How can a contract be terminated?
Terminating a contract can be a tricky issue to navigate around, especially when there are different consequences depending on the circumstances surrounding the termination. What can you do if you have signed a contract and the other party is not fulfilling their obligations? Or, what if something external occurs to make fulfilment of the contract impossible? This article aims to summarise the main ways in which a contract may be validly terminated. It will also discuss the specific conditions for these reasons.
What is termination?
Termination of contract is a process by which parties to a contract are excused from performance of future obligations in the contract. Termination (or discharge) works prospectively; that is, the contract is not undone and it is a valid and enforceable contract which continues to bind the parties. Any acts done previously to perform the contract still stand, and rights which have already been acquired are not stripped or deprived.
What are the valid reasons for terminating a contract?
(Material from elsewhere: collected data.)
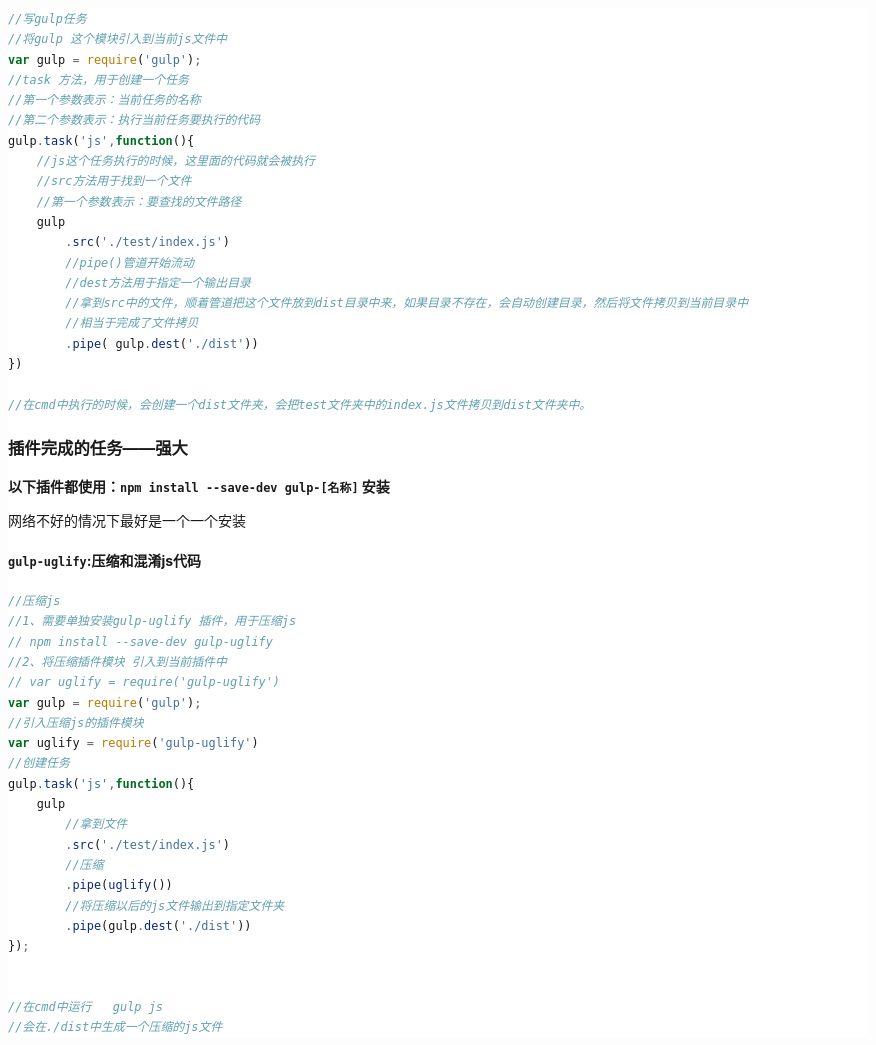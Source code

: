 
```javascript
//写gulp任务
//将gulp 这个模块引入到当前js文件中
var gulp = require('gulp');
//task 方法，用于创建一个任务
//第一个参数表示：当前任务的名称
//第二个参数表示：执行当前任务要执行的代码
gulp.task('js',function(){
    //js这个任务执行的时候，这里面的代码就会被执行
    //src方法用于找到一个文件
    //第一个参数表示：要查找的文件路径
    gulp
        .src('./test/index.js')
        //pipe()管道开始流动
        //dest方法用于指定一个输出目录
        //拿到src中的文件，顺着管道把这个文件放到dist目录中来，如果目录不存在，会自动创建目录，然后将文件拷贝到当前目录中
        //相当于完成了文件拷贝
        .pipe( gulp.dest('./dist'))
})

//在cmd中执行的时候，会创建一个dist文件夹，会把test文件夹中的index.js文件拷贝到dist文件夹中。
```



### 插件完成的任务——强大

**以下插件都使用：`npm install --save-dev gulp-[名称]` 安装**

网络不好的情况下最好是一个一个安装

#### `gulp-uglify`:压缩和混淆js代码

```javascript
//压缩js
//1、需要单独安装gulp-uglify 插件，用于压缩js
// npm install --save-dev gulp-uglify
//2、将压缩插件模块 引入到当前插件中
// var uglify = require('gulp-uglify')
var gulp = require('gulp');
//引入压缩js的插件模块
var uglify = require('gulp-uglify')
//创建任务
gulp.task('js',function(){
    gulp
        //拿到文件
        .src('./test/index.js')
        //压缩
        .pipe(uglify())
        //将压缩以后的js文件输出到指定文件夹
        .pipe(gulp.dest('./dist'))
});


//在cmd中运行   gulp js
//会在./dist中生成一个压缩的js文件
```
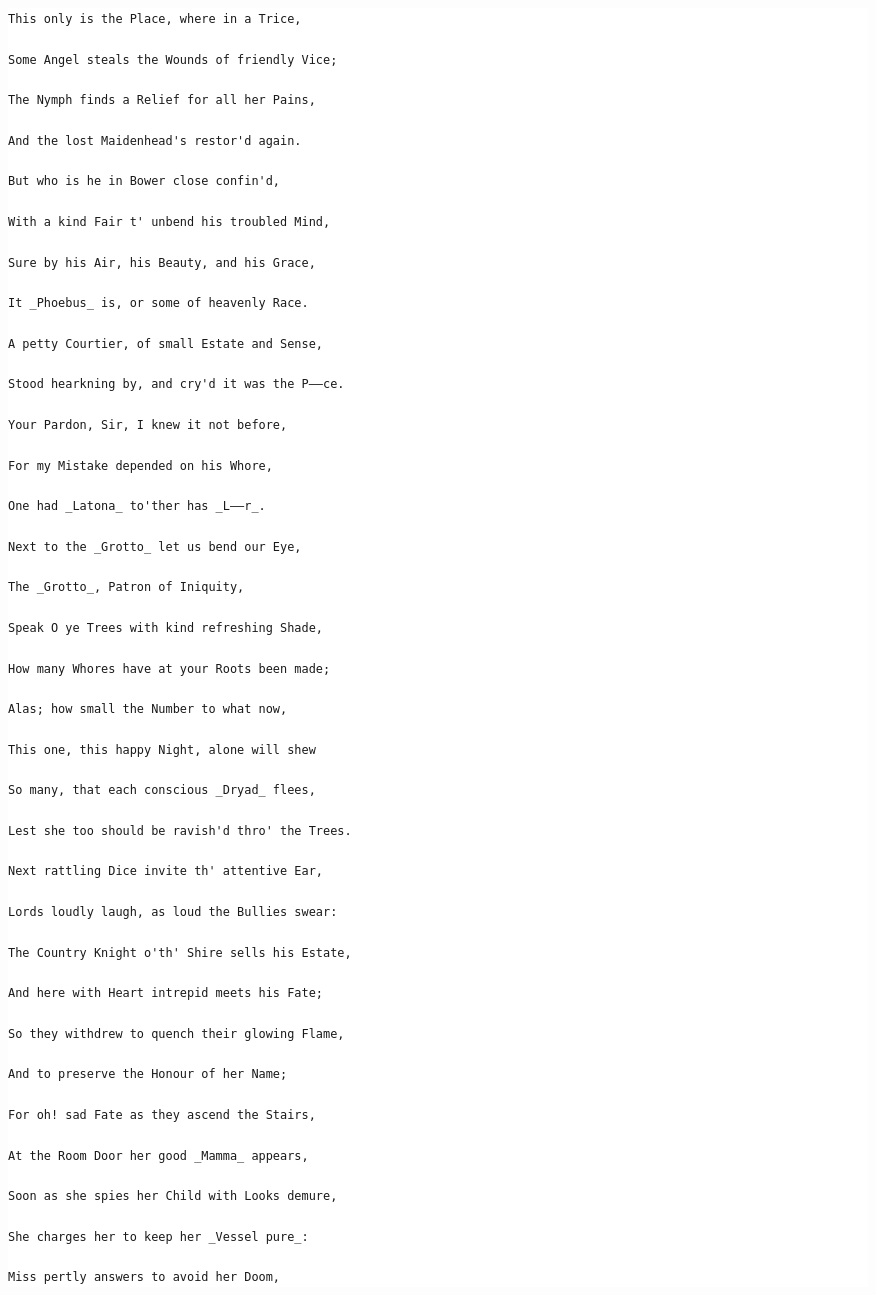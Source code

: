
 ```
This only is the Place, where in a Trice,

Some Angel steals the Wounds of friendly Vice;

The Nymph finds a Relief for all her Pains,

And the lost Maidenhead's restor'd again.

But who is he in Bower close confin'd,

With a kind Fair t' unbend his troubled Mind,

Sure by his Air, his Beauty, and his Grace,

It _Phoebus_ is, or some of heavenly Race.

A petty Courtier, of small Estate and Sense,

Stood hearkning by, and cry'd it was the P——ce.

Your Pardon, Sir, I knew it not before,

For my Mistake depended on his Whore,

One had _Latona_ to'ther has _L——r_.

Next to the _Grotto_ let us bend our Eye,

The _Grotto_, Patron of Iniquity,

Speak O ye Trees with kind refreshing Shade,

How many Whores have at your Roots been made;

Alas; how small the Number to what now,

This one, this happy Night, alone will shew

So many, that each conscious _Dryad_ flees,

Lest she too should be ravish'd thro' the Trees.

Next rattling Dice invite th' attentive Ear,

Lords loudly laugh, as loud the Bullies swear:

The Country Knight o'th' Shire sells his Estate,

And here with Heart intrepid meets his Fate;

So they withdrew to quench their glowing Flame,

And to preserve the Honour of her Name;

For oh! sad Fate as they ascend the Stairs,

At the Room Door her good _Mamma_ appears,

Soon as she spies her Child with Looks demure,

She charges her to keep her _Vessel pure_:

Miss pertly answers to avoid her Doom,
```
There are six main processes by which a contract can be validly terminated:
- Performance in accordance with the terms of the contract
- Breach of contractual obligations
- Delay in fulfilling an obligation
These reasons or conditions for termination will be explained below.
Performance refers to the acts which a party must do to fulfil the duties created by a contract.
Terminating a contract by agreement is the most broad of reasons to terminate as it can be done in various ways.
Firstly, there may be an express or implied term in the contract which automatically terminates the contract when triggered, or that gives one party the right to do so. An express termination clause in the original contract is one that explicitly addresses the way(s) in which parties can terminate the contract. This clause thus provides an express, or specific, power to terminate the contract (e.g. an employer may have the discretion to terminate an employment contract once the employee has been working for 6 months). In the absence of an express clause relating to termination, an implied right to terminate may be inferred by the courts.
Secondly, there can be a mutual agreement between the parties to terminate the contract after it has commenced. In an express agreement (also called mutual or bilateral discharge), the parties agree amongst themselves to bring the contract to an end. Usually, there are no formal requirements to discharge each party. For example, parties can orally discharge each other’s responsibilities from a contract that is required to be in writing. However, to reduce confusion and effectively prepare in case you need to institute legal proceedings in the future, you should get into the habit of writing down mutual agreements and signing them.
Lastly, a waiver, deed of novation, or deed of abandonment may be created or reasoned from the parties’ actions. The courts can infer that a contract is abandoned if the parties’ conduct indicates that, for example:
- Both parties show that they do not think the contract should be performed further; or
- A long period of time passes in which neither party tries to perform the contract.
The above circumstances are treated the same as a subsequent, mutual agreement to terminate the original contract.
Whether a contract may be terminated for breach of contract depends on the type of term they breached. For breach of a condition (an essential or fundamental term of the contract), the innocent party may elect to terminate the contract and claim damages for lost benefits due to non-completion of the contract. Breach of warranty (a guarantee or assurance) does not permit the right to terminate. However, breach of an intermediate term (neither a condition nor a warranty) may allow termination of contract as well as damages depending on the seriousness of the breach.
Termination for delay in fulfilling obligations requires consideration of how time is referred to in the contract. It is generally accepted that if time is not specified in a contract, the contract must be completed in a reasonable time. Where time is not an essential term in the contract, a party may gain the right to terminate if the delay amounts to a repudiation (see below) or a serious breach of an intermediate term.
Repudiation of a contract simply refers to conduct of a party which indicates that they are unwilling or unable to perform the contract sufficiently. This may be done where the party expresses an intention to no longer be bound by the contract, renounces their liabilities under it, or shows that they will only fulfil it in a manner that is inconsistent with their obligations. If a reasonable person could conclude that the repudiating party is not prepared to perform the contract as required, the innocent party may discharge the contract and sue for damages.
Frustration of a contract occurs where a supervening event causes a radical, unforeseen change to the contract, and this event was not caused by the fault of the parties. Frustration exists to protect parties from being unjustly held to the terms of a contract in new circumstances. A contract for personal services may be frustrated, for example, where a party dies, falls ill (or is otherwise incapacitated), is imprisoned, or is called up for military or another essential service. Other examples of events that lead to frustration include change of law or government interference, destruction of subject matter (e.g. natural disaster or other emergencies), or the failure of a specific contingency in the contract to occur.
At the end of the day, whether or not you or someone else can validly terminate a contract depends on the contract itself. When terminating your contract, there may be other circumstances to take into account such as statutory requirements and common law principles. Wrongfully terminating a contract can constitute a breach of contract and thus render you liable to claims for damages, so it is important to seek legal advice before taking any steps towards termination.